The runner-up recommendation also comes from Hario. The Japanese glass company has been excelling at budget friendly manual coffee grinders for years. The Skerton is no exception. It is designed to a high standard and produces a great result. It is more than capable of holding its own against the higher priced electric grinders.
When looking at the Skerton, the first obvious difference is the materials used and the volume jar. The style is reminiscent of the classic coffee grinders being somewhat short and plump with a curvilinear side profile like an hourglass.
The glass cannister will hold 100g of grinds which is almost four times more than the Slim. If you prefer to have the extra storage capacity which will allow you to produce a full day’s worth of grinds at one time this will offer these advantages.
The internal mechanism is very similar to the slim. Both use conical ceramic burrs. Both use the same spring-loaded adjustment mechanism to set the grind size. There are 17 clicks fixing the burrs within a whisper of contact although the way to … Like the slim the burrs are high quality and the crown jewel of this grinder. They are capable of high quality grinds without overheating your sensitive beans.
The Skerton with it’s stout, bulky profile is not as portable as the slim resigning it and is better suited in a stay at home role. It has a glass jar with lid that to store the grinds for future use.
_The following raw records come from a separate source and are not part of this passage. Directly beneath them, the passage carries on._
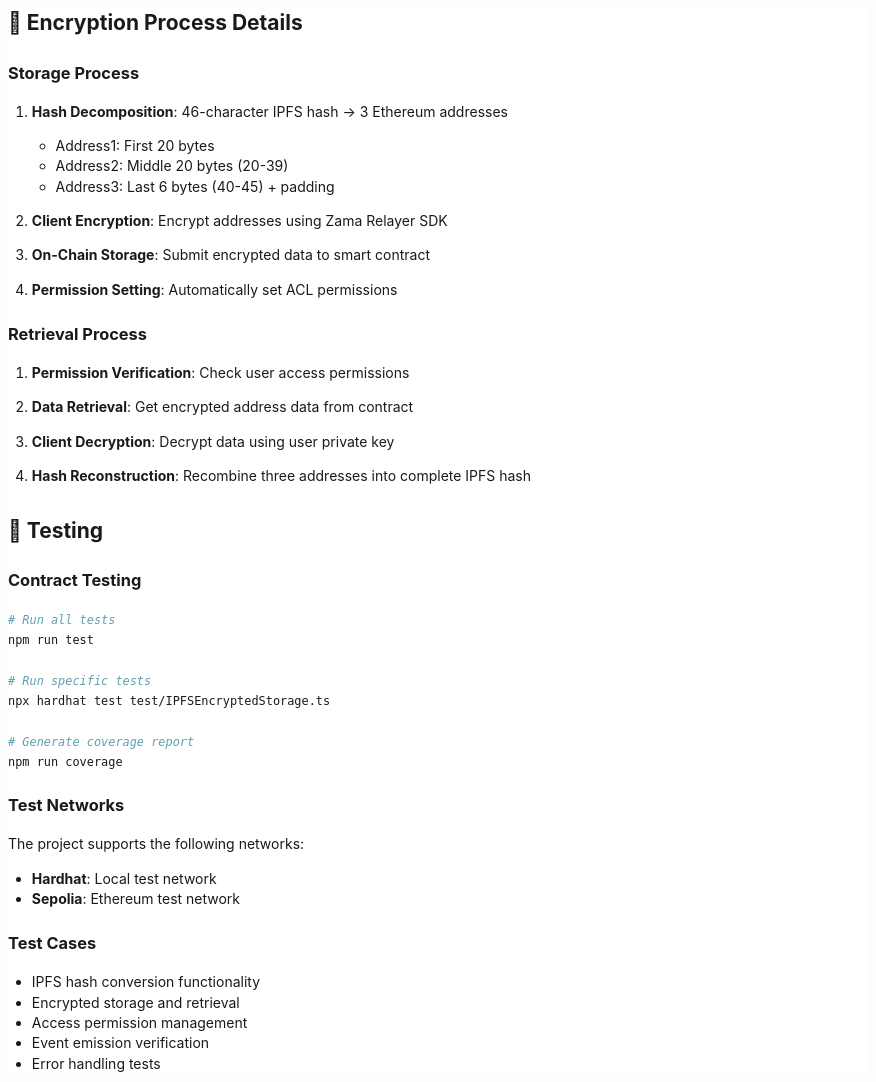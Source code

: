 ## 🔐 Encryption Process Details

### Storage Process

1. **Hash Decomposition**: 46-character IPFS hash → 3 Ethereum addresses
   - Address1: First 20 bytes
   - Address2: Middle 20 bytes (20-39)
   - Address3: Last 6 bytes (40-45) + padding

2. **Client Encryption**: Encrypt addresses using Zama Relayer SDK

3. **On-Chain Storage**: Submit encrypted data to smart contract

4. **Permission Setting**: Automatically set ACL permissions

### Retrieval Process

1. **Permission Verification**: Check user access permissions

2. **Data Retrieval**: Get encrypted address data from contract

3. **Client Decryption**: Decrypt data using user private key

4. **Hash Reconstruction**: Recombine three addresses into complete IPFS hash

## 🧪 Testing

### Contract Testing

```bash
# Run all tests
npm run test

# Run specific tests
npx hardhat test test/IPFSEncryptedStorage.ts

# Generate coverage report
npm run coverage
```

### Test Networks

The project supports the following networks:
- **Hardhat**: Local test network
- **Sepolia**: Ethereum test network

### Test Cases

- IPFS hash conversion functionality
- Encrypted storage and retrieval
- Access permission management
- Event emission verification
- Error handling tests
Of course, it’s always recommended to use the grinds as quickly as possible to maximize freshness. The plaster hopper is wider and has more volume than the slim but is threaded to the base jar in a similar fashion. The glass jar can be easily unscrewed from the grinding mechanism and stored with an airtight lid.
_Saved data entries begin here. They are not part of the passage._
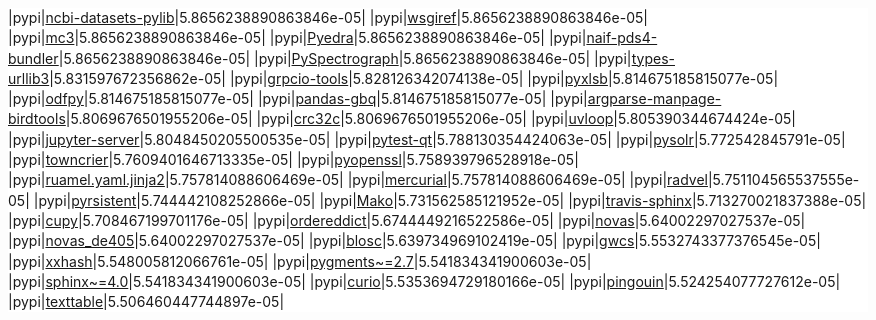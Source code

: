 |pypi|[ncbi-datasets-pylib](https://www.ncbi.nlm.nih.gov/datasets)|5.8656238890863846e-05|
|pypi|[wsgiref](http://cheeseshop.python.org/pypi/wsgiref)|5.8656238890863846e-05|
|pypi|[mc3](https://github.com/pcubillos/mc3)|5.8656238890863846e-05|
|pypi|[Pyedra](https://github.com/milicolazo/Pyedra)|5.8656238890863846e-05|
|pypi|[naif-pds4-bundler](https://github.com/NASA-PDS/naif-pds4-bundler)|5.8656238890863846e-05|
|pypi|[PySpectrograph](http://code.google.com/p/pyspectrograph/)|5.8656238890863846e-05|
|pypi|[types-urllib3](https://pypi.org/project/types-urllib3)|5.831597672356862e-05|
|pypi|[grpcio-tools](https://pypi.org/project/grpcio-tools)|5.828126342074138e-05|
|pypi|[pyxlsb](https://pypi.org/project/pyxlsb)|5.814675185815077e-05|
|pypi|[odfpy](https://pypi.org/project/odfpy)|5.814675185815077e-05|
|pypi|[pandas-gbq](https://pypi.org/project/pandas-gbq)|5.814675185815077e-05|
|pypi|[argparse-manpage-birdtools](https://github.com/wwood/argparse-manpage-birdtools)|5.8069676501955206e-05|
|pypi|[crc32c](https://github.com/ICRAR/crc32c)|5.8069676501955206e-05|
|pypi|[uvloop](http://github.com/MagicStack/uvloop)|5.805390344674424e-05|
|pypi|[jupyter-server](https://pypi.org/project/jupyter-server)|5.8048450205500535e-05|
|pypi|[pytest-qt](https://pypi.org/project/pytest-qt)|5.788130354424063e-05|
|pypi|[pysolr](https://pypi.org/project/pysolr)|5.772542845791e-05|
|pypi|[towncrier](https://pypi.org/project/towncrier)|5.7609401646713335e-05|
|pypi|[pyopenssl](https://pypi.org/project/pyopenssl)|5.758939796528918e-05|
|pypi|[ruamel.yaml.jinja2](https://sourceforge.net/p/ruamel-yaml-jinja2/code/ci/default/tree)|5.757814088606469e-05|
|pypi|[mercurial](https://mercurial-scm.org/)|5.757814088606469e-05|
|pypi|[radvel](https://pypi.org/project/radvel)|5.751104565537555e-05|
|pypi|[pyrsistent](https://pypi.org/project/pyrsistent)|5.744442108252866e-05|
|pypi|[Mako](https://www.makotemplates.org/)|5.731562585121952e-05|
|pypi|[travis-sphinx](https://github.com/syntaf/travis-sphinx)|5.713270021837388e-05|
|pypi|[cupy](https://pypi.org/project/cupy)|5.708467199701176e-05|
|pypi|[ordereddict](https://pypi.org/project/ordereddict)|5.6744449216522586e-05|
|pypi|[novas](http://www.usno.navy.mil/USNO/astronomical-applications/software-products/novas)|5.64002297027537e-05|
|pypi|[novas_de405](https://github.com/brandon-rhodes/python-novas)|5.64002297027537e-05|
|pypi|[blosc](http://github.com/blosc/python-blosc)|5.639734969102419e-05|
|pypi|[gwcs](https://pypi.org/project/gwcs)|5.5532743377376545e-05|
|pypi|[xxhash](https://pypi.org/project/xxhash)|5.548005812066761e-05|
|pypi|[pygments~=2.7](https://pypi.org/project/pygments~=2.7)|5.541834341900603e-05|
|pypi|[sphinx~=4.0](https://pypi.org/project/sphinx~=4.0)|5.541834341900603e-05|
|pypi|[curio](https://pypi.org/project/curio)|5.5353694729180166e-05|
|pypi|[pingouin](https://pypi.org/project/pingouin)|5.524254077727612e-05|
|pypi|[texttable](https://github.com/foutaise/texttable/)|5.506460447744897e-05|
This grinder is easy to adjust and can manage a range of grind types. The adjustment nut can run the gamut from fine grinds suitable for Turkish coffee all the way up to coarse grinds for French press brews and everything in between.
Whereas the slim produces the right amount for an espresso, the skerton may be better suited to French press drinkers since it produces 100g and will accommodate the fact that French press requires more grinds. Also, cold brew coffee which requires coarser grounds will be suited by this grinder. It should be noted that coarse grind consistency is not a strong point of the Skerton. There will be some finer grinds mixed in and this is the result of a slight amount of instability in the drive shaft. This problem is corrected on newer versions of the skerton where the drive mechanism is stabilized. If you have the older version it is possible to modify your grinder with after market parts to increase the rigidity. Personally, I feel it will not be a noticeable issue for most people and only the most particular among us will be troubled by the coarse grind consistency.
Washing the grinder is straightforward. It can easily be disassembled without tools and thoroughly cleaned. Buy this version if you require more quantity of grinds and are not in need of portability. Consider another option if you are particular about coarse grind consistency for brews such as the French press.